| GOAL OF THE EXERCISE |
Every line below that includes the word "applied" needs to be copied.

== Segment start ==

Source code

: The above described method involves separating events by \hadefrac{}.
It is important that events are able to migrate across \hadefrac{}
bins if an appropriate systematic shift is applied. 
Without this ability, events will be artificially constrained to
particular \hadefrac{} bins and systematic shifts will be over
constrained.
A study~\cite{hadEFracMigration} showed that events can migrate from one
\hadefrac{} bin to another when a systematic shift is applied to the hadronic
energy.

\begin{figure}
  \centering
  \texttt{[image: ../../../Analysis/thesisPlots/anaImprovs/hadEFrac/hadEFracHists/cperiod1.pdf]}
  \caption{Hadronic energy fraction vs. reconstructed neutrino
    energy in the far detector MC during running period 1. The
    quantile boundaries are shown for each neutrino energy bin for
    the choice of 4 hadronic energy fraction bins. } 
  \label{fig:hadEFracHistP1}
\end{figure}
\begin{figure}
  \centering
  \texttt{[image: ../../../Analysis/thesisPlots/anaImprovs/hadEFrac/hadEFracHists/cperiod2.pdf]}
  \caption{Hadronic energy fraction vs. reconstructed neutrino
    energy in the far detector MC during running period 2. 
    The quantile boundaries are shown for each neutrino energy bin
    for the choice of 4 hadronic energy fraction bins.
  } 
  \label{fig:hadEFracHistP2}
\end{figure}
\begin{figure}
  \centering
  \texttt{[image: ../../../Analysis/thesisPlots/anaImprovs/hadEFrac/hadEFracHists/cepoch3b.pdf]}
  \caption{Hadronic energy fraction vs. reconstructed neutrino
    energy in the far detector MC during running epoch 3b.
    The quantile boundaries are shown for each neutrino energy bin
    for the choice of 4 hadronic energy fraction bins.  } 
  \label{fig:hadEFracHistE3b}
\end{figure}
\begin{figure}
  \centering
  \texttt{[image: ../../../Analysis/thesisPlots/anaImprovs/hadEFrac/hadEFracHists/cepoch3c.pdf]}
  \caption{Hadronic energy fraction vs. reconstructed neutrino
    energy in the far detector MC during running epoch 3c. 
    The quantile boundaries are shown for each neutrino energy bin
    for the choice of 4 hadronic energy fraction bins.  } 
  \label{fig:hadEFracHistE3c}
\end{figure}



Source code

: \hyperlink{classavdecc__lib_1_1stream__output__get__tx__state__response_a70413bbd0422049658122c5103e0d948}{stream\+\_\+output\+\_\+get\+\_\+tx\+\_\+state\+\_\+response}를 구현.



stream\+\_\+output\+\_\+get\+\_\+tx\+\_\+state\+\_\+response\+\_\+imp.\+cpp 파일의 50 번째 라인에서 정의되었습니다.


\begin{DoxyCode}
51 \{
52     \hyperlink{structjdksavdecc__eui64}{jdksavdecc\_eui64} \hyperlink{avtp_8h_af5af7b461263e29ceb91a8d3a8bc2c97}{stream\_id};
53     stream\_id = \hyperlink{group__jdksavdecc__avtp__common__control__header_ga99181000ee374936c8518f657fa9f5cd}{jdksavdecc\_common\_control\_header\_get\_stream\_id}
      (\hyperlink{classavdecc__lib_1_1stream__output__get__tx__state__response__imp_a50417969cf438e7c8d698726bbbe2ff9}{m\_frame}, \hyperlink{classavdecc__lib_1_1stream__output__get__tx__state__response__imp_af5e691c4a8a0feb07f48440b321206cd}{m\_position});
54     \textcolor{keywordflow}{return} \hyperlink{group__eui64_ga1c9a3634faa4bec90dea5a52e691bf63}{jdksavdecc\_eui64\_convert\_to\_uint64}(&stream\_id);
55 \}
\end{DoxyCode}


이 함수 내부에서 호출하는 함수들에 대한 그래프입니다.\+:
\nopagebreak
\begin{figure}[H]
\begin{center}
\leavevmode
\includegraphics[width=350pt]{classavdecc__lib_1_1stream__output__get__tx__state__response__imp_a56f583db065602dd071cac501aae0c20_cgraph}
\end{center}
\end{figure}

== Segment end ==

| SOLVED PROBLEM |
bins if an appropriate systematic shift is applied. 
\hadefrac{} bin to another when a systematic shift is applied to the hadronic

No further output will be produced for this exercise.